**Problem to work on**. Read the data, and whenever a line holds the word "reduz", report that line.
** Opening Material for the task block **
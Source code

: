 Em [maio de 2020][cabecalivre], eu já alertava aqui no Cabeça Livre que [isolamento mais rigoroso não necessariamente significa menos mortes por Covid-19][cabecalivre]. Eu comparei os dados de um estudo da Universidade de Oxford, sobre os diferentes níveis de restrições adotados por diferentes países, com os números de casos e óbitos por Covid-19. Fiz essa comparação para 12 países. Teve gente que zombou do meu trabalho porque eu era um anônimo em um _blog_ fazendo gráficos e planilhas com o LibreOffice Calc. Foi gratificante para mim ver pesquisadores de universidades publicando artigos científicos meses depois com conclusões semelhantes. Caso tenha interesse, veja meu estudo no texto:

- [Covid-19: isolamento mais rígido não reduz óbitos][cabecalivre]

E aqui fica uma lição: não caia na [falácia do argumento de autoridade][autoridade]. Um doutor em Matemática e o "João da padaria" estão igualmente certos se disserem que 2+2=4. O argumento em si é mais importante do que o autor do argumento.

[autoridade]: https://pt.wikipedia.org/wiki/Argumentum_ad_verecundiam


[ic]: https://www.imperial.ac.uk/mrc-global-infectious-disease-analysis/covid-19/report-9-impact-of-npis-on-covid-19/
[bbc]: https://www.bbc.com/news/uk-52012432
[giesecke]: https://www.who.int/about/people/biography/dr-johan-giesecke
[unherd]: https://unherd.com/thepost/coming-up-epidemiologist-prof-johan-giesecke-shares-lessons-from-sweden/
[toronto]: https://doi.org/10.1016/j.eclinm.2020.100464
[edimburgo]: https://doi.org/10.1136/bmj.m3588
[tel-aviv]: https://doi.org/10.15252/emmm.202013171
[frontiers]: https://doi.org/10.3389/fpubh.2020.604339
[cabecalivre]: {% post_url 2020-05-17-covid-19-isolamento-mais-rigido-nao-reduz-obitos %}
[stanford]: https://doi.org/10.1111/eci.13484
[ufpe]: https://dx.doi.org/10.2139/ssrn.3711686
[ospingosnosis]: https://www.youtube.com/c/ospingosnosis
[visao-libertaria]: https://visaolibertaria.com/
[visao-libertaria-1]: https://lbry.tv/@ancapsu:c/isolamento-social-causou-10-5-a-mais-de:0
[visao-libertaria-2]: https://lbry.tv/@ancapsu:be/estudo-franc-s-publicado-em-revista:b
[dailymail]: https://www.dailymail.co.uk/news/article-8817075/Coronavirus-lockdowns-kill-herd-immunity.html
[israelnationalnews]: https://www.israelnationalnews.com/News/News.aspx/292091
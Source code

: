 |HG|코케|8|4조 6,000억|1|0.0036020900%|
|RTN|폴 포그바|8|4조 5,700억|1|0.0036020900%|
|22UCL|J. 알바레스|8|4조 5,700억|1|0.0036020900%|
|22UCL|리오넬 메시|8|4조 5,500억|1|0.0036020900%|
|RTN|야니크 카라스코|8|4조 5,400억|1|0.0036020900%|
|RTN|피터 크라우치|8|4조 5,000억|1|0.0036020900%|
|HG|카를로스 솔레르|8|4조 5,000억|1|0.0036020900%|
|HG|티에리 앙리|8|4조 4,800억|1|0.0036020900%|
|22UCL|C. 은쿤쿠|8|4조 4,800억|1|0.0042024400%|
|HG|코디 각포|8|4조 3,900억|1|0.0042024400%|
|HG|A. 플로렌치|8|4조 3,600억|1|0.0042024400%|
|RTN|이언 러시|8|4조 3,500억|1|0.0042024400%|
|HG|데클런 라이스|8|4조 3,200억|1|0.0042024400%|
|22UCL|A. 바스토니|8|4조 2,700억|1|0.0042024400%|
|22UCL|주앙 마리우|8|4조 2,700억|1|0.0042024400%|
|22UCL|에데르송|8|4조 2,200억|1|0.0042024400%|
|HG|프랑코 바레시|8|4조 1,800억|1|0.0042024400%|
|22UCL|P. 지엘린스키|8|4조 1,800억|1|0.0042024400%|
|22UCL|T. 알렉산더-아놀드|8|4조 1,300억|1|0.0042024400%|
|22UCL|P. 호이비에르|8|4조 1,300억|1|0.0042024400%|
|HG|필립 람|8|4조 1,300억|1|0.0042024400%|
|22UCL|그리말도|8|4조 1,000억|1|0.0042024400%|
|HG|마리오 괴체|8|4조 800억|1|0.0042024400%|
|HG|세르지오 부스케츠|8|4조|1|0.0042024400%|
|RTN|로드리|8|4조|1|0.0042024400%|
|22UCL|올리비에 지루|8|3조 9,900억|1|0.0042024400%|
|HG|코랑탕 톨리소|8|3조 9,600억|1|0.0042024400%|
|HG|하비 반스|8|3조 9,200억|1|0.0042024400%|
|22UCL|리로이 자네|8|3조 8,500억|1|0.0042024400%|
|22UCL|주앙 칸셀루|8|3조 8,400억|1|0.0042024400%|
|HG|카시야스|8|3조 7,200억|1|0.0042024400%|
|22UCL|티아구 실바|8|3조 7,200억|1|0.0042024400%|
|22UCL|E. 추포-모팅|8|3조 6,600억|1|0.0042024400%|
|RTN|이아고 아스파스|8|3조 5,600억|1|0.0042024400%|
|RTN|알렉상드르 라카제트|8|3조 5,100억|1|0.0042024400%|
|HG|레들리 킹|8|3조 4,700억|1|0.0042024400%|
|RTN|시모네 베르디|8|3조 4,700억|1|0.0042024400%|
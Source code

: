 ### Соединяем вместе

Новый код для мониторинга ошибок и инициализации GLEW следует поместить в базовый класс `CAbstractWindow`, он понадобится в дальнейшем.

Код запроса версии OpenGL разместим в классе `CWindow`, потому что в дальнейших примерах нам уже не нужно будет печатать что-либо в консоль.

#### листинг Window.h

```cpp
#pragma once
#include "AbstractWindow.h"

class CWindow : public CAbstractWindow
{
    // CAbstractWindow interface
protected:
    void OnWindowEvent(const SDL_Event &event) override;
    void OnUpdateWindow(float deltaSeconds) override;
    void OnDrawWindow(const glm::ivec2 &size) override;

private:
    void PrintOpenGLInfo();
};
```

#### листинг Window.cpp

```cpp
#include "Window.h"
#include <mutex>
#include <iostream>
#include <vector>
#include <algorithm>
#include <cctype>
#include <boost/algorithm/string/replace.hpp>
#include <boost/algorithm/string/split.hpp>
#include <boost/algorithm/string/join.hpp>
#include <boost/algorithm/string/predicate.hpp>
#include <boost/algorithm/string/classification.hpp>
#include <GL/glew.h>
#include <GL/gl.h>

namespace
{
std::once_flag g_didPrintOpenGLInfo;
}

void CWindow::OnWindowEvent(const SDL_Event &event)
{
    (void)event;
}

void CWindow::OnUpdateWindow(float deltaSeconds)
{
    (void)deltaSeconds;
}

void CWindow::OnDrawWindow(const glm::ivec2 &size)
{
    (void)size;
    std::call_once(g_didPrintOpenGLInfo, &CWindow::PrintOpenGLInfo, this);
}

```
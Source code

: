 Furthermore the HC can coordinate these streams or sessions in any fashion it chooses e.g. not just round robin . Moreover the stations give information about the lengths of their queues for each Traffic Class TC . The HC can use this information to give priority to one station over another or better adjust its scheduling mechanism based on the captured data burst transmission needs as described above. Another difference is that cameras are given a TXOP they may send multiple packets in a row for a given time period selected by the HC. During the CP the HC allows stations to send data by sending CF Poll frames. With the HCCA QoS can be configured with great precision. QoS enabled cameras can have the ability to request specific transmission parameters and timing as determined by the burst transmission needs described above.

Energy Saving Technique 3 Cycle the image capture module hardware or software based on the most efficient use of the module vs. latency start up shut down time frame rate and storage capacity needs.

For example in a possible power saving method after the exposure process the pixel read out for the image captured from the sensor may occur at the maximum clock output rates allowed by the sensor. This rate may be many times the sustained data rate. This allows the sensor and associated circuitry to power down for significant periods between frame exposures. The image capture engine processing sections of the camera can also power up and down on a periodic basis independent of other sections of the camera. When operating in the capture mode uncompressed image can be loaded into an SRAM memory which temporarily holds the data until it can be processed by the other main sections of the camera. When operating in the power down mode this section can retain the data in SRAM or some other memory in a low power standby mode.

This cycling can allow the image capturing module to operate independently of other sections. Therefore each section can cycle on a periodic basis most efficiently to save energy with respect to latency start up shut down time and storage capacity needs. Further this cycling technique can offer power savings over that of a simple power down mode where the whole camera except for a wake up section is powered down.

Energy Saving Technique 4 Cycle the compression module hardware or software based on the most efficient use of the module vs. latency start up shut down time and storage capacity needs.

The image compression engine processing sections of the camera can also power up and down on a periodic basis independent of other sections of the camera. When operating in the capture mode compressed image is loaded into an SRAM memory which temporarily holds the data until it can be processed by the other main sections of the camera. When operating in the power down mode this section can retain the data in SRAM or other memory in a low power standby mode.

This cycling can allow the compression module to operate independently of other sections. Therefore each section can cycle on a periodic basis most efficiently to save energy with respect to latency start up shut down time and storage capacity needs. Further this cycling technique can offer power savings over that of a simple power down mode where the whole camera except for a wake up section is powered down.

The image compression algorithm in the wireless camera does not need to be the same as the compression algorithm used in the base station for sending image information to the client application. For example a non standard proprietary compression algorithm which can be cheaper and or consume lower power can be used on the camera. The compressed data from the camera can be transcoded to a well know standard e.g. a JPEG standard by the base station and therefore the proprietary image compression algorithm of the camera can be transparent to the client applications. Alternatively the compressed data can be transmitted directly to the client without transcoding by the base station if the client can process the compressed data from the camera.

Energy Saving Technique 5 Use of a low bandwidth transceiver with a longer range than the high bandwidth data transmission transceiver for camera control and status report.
** Closing Material for the task block **
**Response below**.
- [Covid-19: isolamento mais rígido não reduz óbitos][cabecalivre]
[cabecalivre]: {% post_url 2020-05-17-covid-19-isolamento-mais-rigido-nao-reduz-obitos %}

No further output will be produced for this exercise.